Kurumsal aktivizm, çalışanların işverenlerine ve iş liderlerine doğrudan meydan okumasıyla çalışan aktivizmine dönüştü.
Geçen yıl yaklaşık 3 bin Amazon çalışanı şirketin iklim politikasına karşı çıkarak sokaklara döküldü. Yüzlerce Wayfair çalışanı, şirketin ABD Göçmen Gözaltı Merkezlerine mobilya satışını protesto etmek amacıyla eylem yaptı. 2018'de yaklaşık 20 bin Google çalışanı, cinsel tacizle suçlanan bir yöneticiye şirketin ödediği cömert kıdem tazminatını protesto etti. Doğrudan çalışan haklarıyla ilgili olmayan sorunlara karşı oluşan başkaldırı aktivist hareketin temellerini oluşturuyor.
Günümüz şirketleri toplumsal olarak "doğru şeyleri" yapmak ve sorumluluk üstlenmek konusunda ciddi baskı altındalar. Bu baskının içeriden geldiği durumlarda ise şirketler genel olarak nasıl davranmaları gerektiği konusunda deneyimsiz, kararsız, çekingenler.
Aktivist çalışanların dile getirdiği sorunlar için kapsayıcı bir cevap bulamayan şirketlerin, yetenekleri kendilerine çekmekte ve elde tutmakta zorlanacakları açık.
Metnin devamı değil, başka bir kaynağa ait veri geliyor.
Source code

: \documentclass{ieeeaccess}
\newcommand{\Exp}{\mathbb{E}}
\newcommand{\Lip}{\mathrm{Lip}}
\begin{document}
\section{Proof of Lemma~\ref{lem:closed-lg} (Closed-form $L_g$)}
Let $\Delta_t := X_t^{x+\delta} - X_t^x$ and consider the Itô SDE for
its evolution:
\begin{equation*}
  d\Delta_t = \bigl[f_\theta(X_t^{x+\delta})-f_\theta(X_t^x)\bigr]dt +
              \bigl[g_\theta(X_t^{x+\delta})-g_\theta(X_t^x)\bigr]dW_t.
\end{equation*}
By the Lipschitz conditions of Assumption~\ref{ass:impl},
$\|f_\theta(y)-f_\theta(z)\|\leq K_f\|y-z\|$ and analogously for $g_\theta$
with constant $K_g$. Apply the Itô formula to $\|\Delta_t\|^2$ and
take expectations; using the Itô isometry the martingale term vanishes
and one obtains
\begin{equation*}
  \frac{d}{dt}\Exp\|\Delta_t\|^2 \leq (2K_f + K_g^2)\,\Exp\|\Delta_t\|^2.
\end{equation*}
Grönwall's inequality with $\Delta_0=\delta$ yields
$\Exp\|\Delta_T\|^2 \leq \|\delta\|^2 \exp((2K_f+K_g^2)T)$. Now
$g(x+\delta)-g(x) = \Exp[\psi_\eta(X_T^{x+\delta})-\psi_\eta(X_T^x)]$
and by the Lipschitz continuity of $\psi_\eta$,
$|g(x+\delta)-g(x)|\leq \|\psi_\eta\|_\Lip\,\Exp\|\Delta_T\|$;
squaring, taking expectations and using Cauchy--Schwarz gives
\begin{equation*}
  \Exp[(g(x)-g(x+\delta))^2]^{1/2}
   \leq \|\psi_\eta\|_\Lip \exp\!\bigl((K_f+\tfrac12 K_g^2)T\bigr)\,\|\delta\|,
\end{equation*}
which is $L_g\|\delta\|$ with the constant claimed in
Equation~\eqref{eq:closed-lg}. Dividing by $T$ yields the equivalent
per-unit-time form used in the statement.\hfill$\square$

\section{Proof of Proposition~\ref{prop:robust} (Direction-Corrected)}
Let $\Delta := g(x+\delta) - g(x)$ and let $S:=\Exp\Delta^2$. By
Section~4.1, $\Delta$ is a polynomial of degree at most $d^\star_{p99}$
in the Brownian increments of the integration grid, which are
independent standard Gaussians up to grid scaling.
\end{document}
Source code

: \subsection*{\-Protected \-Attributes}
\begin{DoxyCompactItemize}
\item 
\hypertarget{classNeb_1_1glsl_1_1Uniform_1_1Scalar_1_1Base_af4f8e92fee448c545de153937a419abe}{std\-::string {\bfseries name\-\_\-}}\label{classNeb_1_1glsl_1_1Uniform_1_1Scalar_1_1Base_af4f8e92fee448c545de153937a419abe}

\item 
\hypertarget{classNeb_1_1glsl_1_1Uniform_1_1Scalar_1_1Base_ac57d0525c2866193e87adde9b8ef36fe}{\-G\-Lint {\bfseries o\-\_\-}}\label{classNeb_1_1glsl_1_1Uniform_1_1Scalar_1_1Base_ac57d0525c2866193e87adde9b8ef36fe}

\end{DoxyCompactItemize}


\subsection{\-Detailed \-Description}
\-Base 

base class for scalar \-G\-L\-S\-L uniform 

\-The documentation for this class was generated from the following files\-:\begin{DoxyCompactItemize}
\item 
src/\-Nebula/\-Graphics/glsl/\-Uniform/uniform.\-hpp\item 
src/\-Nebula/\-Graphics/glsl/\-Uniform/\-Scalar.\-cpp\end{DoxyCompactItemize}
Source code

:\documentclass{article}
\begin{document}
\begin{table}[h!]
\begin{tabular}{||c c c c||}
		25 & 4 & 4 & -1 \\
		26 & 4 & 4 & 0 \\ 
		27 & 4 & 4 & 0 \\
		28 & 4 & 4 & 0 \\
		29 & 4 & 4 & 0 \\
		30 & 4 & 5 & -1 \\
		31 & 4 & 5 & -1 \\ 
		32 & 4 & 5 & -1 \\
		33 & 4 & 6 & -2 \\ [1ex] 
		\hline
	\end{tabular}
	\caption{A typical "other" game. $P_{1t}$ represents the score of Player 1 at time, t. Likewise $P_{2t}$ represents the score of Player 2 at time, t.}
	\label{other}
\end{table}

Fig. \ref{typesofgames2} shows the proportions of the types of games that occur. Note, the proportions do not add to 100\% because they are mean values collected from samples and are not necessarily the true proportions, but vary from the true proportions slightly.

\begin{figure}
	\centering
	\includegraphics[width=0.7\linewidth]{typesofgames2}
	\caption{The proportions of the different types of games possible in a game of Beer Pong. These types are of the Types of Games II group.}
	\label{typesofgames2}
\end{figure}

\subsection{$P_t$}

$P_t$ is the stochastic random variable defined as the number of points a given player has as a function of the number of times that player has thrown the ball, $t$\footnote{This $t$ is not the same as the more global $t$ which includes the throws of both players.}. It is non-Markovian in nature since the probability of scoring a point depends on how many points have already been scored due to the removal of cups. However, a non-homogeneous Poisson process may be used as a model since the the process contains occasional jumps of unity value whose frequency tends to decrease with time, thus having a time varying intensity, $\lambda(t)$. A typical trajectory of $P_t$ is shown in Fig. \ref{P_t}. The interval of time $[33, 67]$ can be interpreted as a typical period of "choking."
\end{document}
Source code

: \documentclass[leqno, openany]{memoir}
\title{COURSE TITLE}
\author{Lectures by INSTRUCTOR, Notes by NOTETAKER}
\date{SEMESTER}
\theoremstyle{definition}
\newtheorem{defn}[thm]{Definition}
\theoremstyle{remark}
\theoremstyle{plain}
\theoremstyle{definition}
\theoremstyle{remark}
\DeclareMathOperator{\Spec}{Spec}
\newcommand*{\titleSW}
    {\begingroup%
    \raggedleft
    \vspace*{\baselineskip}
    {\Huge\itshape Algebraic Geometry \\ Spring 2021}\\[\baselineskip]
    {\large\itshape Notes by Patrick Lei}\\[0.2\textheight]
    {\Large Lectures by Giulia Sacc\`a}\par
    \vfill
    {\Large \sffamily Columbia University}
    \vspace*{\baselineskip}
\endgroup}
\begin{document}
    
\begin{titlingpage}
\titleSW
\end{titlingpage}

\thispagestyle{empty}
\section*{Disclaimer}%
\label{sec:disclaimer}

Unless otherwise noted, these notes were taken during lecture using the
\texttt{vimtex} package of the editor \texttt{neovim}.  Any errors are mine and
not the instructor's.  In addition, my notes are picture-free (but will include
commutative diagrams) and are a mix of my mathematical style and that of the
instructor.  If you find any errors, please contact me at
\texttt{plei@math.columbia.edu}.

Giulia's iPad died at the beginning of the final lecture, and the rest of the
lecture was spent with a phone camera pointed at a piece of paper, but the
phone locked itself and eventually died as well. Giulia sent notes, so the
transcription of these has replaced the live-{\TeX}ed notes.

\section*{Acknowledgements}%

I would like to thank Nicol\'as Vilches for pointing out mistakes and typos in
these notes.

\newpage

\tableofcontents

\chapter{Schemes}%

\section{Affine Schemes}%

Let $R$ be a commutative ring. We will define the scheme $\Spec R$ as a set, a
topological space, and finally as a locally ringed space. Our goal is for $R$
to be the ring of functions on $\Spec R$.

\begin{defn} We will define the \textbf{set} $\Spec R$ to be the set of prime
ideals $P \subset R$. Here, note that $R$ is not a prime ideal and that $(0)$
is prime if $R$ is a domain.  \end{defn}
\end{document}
İletişim şirketi Weber Shandwick'in yakın tarihli bir araştırması, her on çalışandan dördünün (yüzde 38'i) işverenlerinin eylemlerini desteklemek veya eleştirmek için sesini yükselttiğini gösterdi. Herbert Smith Freehills'in "İşin Geleceği" raporu, şirketlerin yüzde 80'inin gelecek yıllarda çalışan aktivizminde bir artış beklediğini söylüyor.
Yani çalışanların, işverenlerinin plastik atıklar, çevresel kirlilik, modern kölelik, iş gücü çeşitliliği, insan hakları, adil olmayan tedarik zincirleri, kadın hakları, göçmen ve mülteci sorunları gibi önemli toplumsal meseleler için sorumluluk almaktan ve harekete geçmekten kaçınmalarından memnun olmadığı gerçeği ile karşı karşıyayız.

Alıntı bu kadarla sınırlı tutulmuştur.